『罪の声』(2020)/『母性』(2022)

この二本をまとめるのは、単に今日のゼミで学生が発表の対象作品に選んだから、ということではあるのですが、学生運動が歴史的な背景になっているのが偶然にも共通してました。私は別に当時の学生運動を擁護したくもないですが、このように物語的に使われた時に、現状肯定のための道具にしかならないというのがどうも気になります。

『罪の声』はとりわけそのメッセージ性が強いですね。グリコ・森永事件を題材に取り、その真相の仮説を映画にしたもの(原作小説は塩田武士による2016年の作品)。あの事件で脅迫電話に使われた子供の声の持ち主・曽根を星野源が演じ、やがて新聞記者の阿久津(小栗旬)とともにバディを組んで真相に迫っていく。星野源、バディを組みがち。

主犯の背景には学生運動(の敗北)があって、江戸の敵を長崎で取ろうとしたという話なんですが、その辺ですごく薄っぺらくなるというか、お前の「社会変革」は何人かの人間を不幸にするだけだったんだバカヤロウと言って、最終的に阿久津が社会派(そして社会部)の記者として目覚める(目覚め直す)、そして声なき声に耳を傾けるのだと言う、みたいなのは、ちょっとな、と思います。いや、繰り返しますが、新左翼運動が良かったとはこれっぽっちも思わないんですが、なんだか学生のレポートによくある、「メディアが問題だと思います」「教育が問題だと思います」みたいな定型的な結論を読まされている感じもあり、学生運動が現状肯定のためだけに使われている感じがあり。

それより気になったのは、新聞の文化部をバカにして、本当の仕事は社会部だ、みたいなマッチョなヒエラルキーが最初から最後まで崩されないのはいかがなものかと思いました。

『母性』もなかなかにキツい映画(いろんな意味で)。愛しすぎてしまう母娘関係の地獄とそこからの解放(?)ということですが、「女には二種類しかない、母と娘である」といった地獄のような台詞(大意)が出てきてしまうのはなぜか、女が「個人」になれないのはなぜかと言えば、これははっきり家父長制なわけです。そこを問わないようにしている(明らかにダメな父とはいつの間にか心理的に和解していたり)のは、どうなんだろうと思います。そして最後は出生主義へ。

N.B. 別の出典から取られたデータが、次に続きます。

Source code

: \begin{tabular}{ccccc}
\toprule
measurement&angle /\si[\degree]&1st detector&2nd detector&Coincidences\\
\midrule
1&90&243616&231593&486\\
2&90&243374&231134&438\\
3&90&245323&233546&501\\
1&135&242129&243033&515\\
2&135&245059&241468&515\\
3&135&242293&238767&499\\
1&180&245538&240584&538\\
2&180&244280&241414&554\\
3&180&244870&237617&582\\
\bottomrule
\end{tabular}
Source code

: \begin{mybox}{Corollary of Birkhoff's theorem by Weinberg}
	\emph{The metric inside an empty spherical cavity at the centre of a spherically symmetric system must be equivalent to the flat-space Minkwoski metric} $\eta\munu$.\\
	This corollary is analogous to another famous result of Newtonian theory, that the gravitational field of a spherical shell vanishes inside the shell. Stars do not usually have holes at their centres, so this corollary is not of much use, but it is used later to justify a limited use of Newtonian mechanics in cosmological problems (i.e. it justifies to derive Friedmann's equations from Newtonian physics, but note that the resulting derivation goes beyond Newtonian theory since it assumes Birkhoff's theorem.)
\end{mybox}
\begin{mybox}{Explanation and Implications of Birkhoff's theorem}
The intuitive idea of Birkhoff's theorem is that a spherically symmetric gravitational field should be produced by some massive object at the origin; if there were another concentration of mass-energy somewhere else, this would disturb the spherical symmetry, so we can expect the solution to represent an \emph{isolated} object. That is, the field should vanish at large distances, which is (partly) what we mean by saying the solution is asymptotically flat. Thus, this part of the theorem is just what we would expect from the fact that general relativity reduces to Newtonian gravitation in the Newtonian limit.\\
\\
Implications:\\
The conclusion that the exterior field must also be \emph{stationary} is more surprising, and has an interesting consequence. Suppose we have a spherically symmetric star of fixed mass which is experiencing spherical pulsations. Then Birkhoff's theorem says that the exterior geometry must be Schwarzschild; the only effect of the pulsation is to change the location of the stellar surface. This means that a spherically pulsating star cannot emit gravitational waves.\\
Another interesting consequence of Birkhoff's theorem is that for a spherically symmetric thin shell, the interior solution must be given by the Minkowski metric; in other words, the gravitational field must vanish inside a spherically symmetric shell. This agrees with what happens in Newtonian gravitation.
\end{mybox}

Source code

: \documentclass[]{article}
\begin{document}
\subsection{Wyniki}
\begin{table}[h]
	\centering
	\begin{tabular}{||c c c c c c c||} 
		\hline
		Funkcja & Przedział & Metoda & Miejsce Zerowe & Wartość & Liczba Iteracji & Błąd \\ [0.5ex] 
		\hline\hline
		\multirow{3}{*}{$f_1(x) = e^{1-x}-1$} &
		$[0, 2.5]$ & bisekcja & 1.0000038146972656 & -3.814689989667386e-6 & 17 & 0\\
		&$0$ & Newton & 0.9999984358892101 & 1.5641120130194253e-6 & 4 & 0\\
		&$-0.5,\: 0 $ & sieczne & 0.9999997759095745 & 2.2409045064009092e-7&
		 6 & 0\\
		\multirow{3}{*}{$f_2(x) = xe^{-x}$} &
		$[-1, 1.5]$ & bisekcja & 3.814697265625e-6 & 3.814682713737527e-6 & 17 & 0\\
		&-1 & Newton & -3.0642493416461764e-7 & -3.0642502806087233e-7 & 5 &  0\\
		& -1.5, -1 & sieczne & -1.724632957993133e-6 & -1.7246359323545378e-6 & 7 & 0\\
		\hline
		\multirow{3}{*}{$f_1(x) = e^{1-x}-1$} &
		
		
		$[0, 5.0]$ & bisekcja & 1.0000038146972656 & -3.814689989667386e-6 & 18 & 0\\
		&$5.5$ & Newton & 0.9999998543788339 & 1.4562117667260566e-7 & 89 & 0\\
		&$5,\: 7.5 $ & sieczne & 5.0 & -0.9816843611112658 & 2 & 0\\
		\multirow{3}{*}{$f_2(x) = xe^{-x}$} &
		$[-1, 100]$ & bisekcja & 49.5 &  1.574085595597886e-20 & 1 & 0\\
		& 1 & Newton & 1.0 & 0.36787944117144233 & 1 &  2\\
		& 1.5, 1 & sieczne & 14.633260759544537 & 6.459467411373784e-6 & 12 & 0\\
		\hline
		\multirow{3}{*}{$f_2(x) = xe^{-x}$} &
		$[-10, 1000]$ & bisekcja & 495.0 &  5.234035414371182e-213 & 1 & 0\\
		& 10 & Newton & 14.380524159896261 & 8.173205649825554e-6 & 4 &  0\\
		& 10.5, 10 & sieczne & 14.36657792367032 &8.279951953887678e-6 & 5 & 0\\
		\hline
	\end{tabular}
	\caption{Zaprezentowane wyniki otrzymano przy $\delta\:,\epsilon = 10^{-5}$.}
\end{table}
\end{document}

ただ、いずれの映画も階級を問題にしているのは面白い点でした。『罪の声』では今ではテイラーを継いで家族を持ち、幸せな曽根と、完全に人生を奪われたもう一人の「声」の主との境遇の差異は、ごく一般的な、偶然に生まれ落ちた階級的な境遇の不条理の話になっている。一方で『母性』は実は階級没落、というかかなり上の方であるらしいアッパーミドルの娘が農家、といっても富農の家に身を寄せることになり、という階級移動の物語になっています。

『母性』における階級をめぐって注目すべきなのは、上記のような家父長制の地獄を生み出しているはずの男たち。田所家の父はすでに他界しているが、息子の哲史(ルミ子の夫)に暴力を加えていたらしく、そのためかおそらく息子は家を出てブルーカラー労働者になっています。そのような過去を抱えた彼が、田所家の家父長制の外部、場合によっては対抗勢力になり得るのだけど、彼は不思議な沈黙と奇妙な不倫をするだけ。いや、あの不倫は田所家の家父長制(現時点では高畑淳子が強烈に演じるルミ子の義母が一手に代表)への反乱という意味があり得たのですが、清佳(ルミ子の娘)はそれを裏切りとしか見ず(仕方ないことではある)、結果清佳は母ルミ子と共に家父長制の存続に手を貸すことになっています。もちろん映画はそのようなことをおそらくは意図しておらず、哲史の人物像は一貫性のない断片になってしまっている印象です。

二本続けて観て、残ったのは高畑淳子の怪演、あのだみ声でしたとさ。罪深い声。